» Instructions for the task
Where the word "widespread" appears in a line below, copy the whole line.

[Items listed in a dataset]
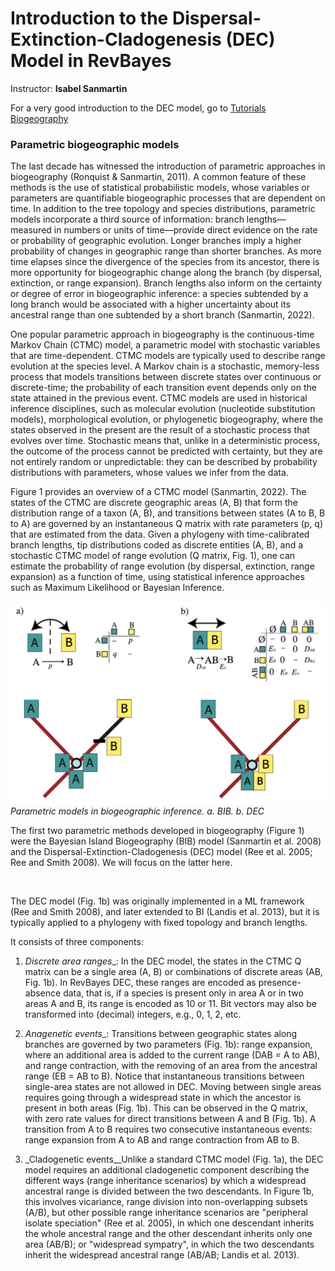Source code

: 
# Introduction to the Dispersal-Extinction-Cladogenesis (DEC) Model in RevBayes

Instructor: **Isabel Sanmartin**

For a very good introduction to the DEC model, go to [Tutorials Biogeography](https://revbayes.github.io/tutorials/biogeo/biogeo_intro.html)

### Parametric biogeographic models

The last decade has witnessed the introduction of parametric approaches in biogeography (Ronquist & Sanmartin, 2011). A common feature of these methods is the use of statistical probabilistic models, whose variables or parameters are quantifiable biogeographic processes that are dependent on time. In addition to the tree topology and species distributions, parametric models incorporate a third source of information: branch lengths—measured in numbers or units of time—provide direct evidence on the rate or probability of geographic evolution. Longer branches imply a higher probability of changes in geographic range than shorter branches. As more time elapses since the divergence of the species from its ancestor, there is more opportunity for biogeographic change along the branch (by dispersal, extinction, or range expansion). Branch lengths also inform on the certainty or degree of error in biogeographic inference: a species subtended by a long branch would be associated with a higher uncertainty about its ancestral range than one subtended by a short branch (Sanmartin, 2022).
 

One popular parametric approach in biogeography is the continuous-time Markov Chain (CTMC) model, a parametric model with stochastic variables that are time-dependent. CTMC models are typically used to describe range evolution at the species level. A Markov chain is a stochastic, memory-less process that models transitions between discrete states over continuous or discrete-time; the probability of each transition event depends only on the state attained in the previous event.
CTMC models are used in historical inference disciplines, such as molecular evolution (nucleotide substitution models), morphological evolution, or phylogenetic biogeography, where the states observed in the present are the result of a stochastic process that evolves over time. Stochastic means that, unlike in a deterministic process, the outcome of the process cannot be predicted with certainty, but they are not entirely random or unpredictable: they can be described by probability distributions with parameters, whose values we infer from the data.

Figure 1 provides an overview of a CTMC model (Sanmartin, 2022). The states of the CTMC are discrete geographic areas (A, B) that form the distribution range of a taxon (A, B), and transitions between states (A to B, B to A) are governed by an instantaneous Q matrix with rate parameters (p, q) that are estimated from the data. Given a phylogeny with time-calibrated branch lengths, tip distributions coded as discrete entities (A, B), and a stochastic CTMC model of range evolution (Q matrix, Fig. 1), one can estimate the probability of range evolution (by dispersal, extinction, range expansion) as a function of time, using statistical inference approaches such as Maximum Likelihood or Bayesian Inference.


![Figure1](figures/Figure1.png "Figure 1")*Parametric models in biogeographic inference. a. BIB. b. DEC*


The first two parametric methods developed in biogeography (Figure 1) were the Bayesian Island Biogeography (BIB) model (Sanmartín et al. 2008) and the Dispersal-Extinction-Cladogenesis (DEC) model (Ree et al. 2005; Ree and Smith 2008). We will focus on the latter here.

<br>

The DEC model (Fig. 1b) was originally implemented in a ML framework (Ree and Smith 2008), and later extended to BI (Landis et al. 2013), but it is typically applied to a phylogeny with fixed topology and branch lengths. 

It consists of three components:

1. _Discrete area ranges__: In the DEC model, the states in the CTMC Q matrix can be a single area (A, B) or combinations of discrete areas (AB, Fig. 1b). In RevBayes DEC, these ranges are encoded as presence-absence data, that is, if a species is present only in area A or in two areas A and B, its range is encoded as 10 or 11. Bit vectors may also be transformed into (decimal) integers, e.g., 0, 1, 2, etc.

2. _Anagenetic events__: Transitions between geographic states along branches are governed by two parameters (Fig. 1b): range expansion, where an additional area is added to the current range (DAB = A to AB), and range contraction, with the removing of an area from the ancestral range (EB = AB to B). Notice that instantaneous transitions between single-area states are not allowed in DEC. Moving between single areas requires going through a widespread state in which the ancestor is present in both areas (Fig. 1b). This can be observed in the Q matrix, with zero rate values for direct transitions between A and B (Fig. 1b). A transition from A to B requires two consecutive instantaneous events: range expansion from A to AB and range contraction from AB to B. 

3. _Cladogenetic events__Unlike a standard CTMC model (Fig. 1a), the DEC model requires an additional cladogenetic component describing the different ways (range inheritance scenarios) by which a widespread ancestral range is divided between the two descendants. In Figure 1b, this involves vicariance, range division into non-overlapping subsets (A/B), but other possible range inheritance scenarios are "peripheral isolate speciation" (Ree et al. 2005), in which one descendant inherits the whole ancestral range and the other descendant inherits only one area (AB/B); or "widespread sympatry", in which the two descendants inherit the widespread ancestral range (AB/AB; Landis et al. 2013).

» Answer for the task
2. _Anagenetic events__: Transitions between geographic states along branches are governed by two parameters (Fig. 1b): range expansion, where an additional area is added to the current range (DAB = A to AB), and range contraction, with the removing of an area from the ancestral range (EB = AB to B). Notice that instantaneous transitions between single-area states are not allowed in DEC. Moving between single areas requires going through a widespread state in which the ancestor is present in both areas (Fig. 1b). This can be observed in the Q matrix, with zero rate values for direct transitions between A and B (Fig. 1b). A transition from A to B requires two consecutive instantaneous events: range expansion from A to AB and range contraction from AB to B. 
3. _Cladogenetic events__Unlike a standard CTMC model (Fig. 1a), the DEC model requires an additional cladogenetic component describing the different ways (range inheritance scenarios) by which a widespread ancestral range is divided between the two descendants. In Figure 1b, this involves vicariance, range division into non-overlapping subsets (A/B), but other possible range inheritance scenarios are "peripheral isolate speciation" (Ree et al. 2005), in which one descendant inherits the whole ancestral range and the other descendant inherits only one area (AB/B); or "widespread sympatry", in which the two descendants inherit the widespread ancestral range (AB/AB; Landis et al. 2013).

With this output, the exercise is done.